Exercise details
The number of lines below holding the string "libcamera" is the only answer wanted.

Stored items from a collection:
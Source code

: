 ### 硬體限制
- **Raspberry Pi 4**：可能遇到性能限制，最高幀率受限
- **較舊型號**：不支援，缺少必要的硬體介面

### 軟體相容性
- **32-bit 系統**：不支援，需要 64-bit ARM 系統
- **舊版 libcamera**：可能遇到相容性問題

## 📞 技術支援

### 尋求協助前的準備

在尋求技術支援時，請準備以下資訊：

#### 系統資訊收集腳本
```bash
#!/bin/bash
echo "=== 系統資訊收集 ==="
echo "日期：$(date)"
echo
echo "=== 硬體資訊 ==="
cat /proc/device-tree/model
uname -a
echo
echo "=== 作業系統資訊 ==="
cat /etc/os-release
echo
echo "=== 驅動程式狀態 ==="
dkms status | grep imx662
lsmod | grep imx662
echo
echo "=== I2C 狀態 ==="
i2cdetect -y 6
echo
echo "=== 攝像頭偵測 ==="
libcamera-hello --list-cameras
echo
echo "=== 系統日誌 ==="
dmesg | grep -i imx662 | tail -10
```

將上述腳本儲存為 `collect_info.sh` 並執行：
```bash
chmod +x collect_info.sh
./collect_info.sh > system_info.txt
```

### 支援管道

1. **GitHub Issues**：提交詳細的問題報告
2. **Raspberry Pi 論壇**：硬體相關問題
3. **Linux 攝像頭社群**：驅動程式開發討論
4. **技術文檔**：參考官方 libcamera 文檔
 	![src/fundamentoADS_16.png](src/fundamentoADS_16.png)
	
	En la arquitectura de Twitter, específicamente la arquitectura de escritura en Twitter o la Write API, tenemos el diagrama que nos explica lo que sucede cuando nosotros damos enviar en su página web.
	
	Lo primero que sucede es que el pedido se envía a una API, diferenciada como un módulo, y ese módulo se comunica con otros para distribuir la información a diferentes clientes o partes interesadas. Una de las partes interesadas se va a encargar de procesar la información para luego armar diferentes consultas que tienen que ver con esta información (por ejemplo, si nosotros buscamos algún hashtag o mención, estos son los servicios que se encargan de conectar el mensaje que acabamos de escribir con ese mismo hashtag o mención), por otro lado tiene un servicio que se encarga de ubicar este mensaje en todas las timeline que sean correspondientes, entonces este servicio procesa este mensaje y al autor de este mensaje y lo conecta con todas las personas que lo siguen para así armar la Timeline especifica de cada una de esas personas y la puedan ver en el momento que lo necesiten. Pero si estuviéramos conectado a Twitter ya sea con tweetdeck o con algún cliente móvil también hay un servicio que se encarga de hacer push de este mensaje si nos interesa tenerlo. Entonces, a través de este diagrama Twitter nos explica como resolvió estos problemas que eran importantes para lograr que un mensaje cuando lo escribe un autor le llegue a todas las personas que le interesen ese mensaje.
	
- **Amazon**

Answer to this problem
3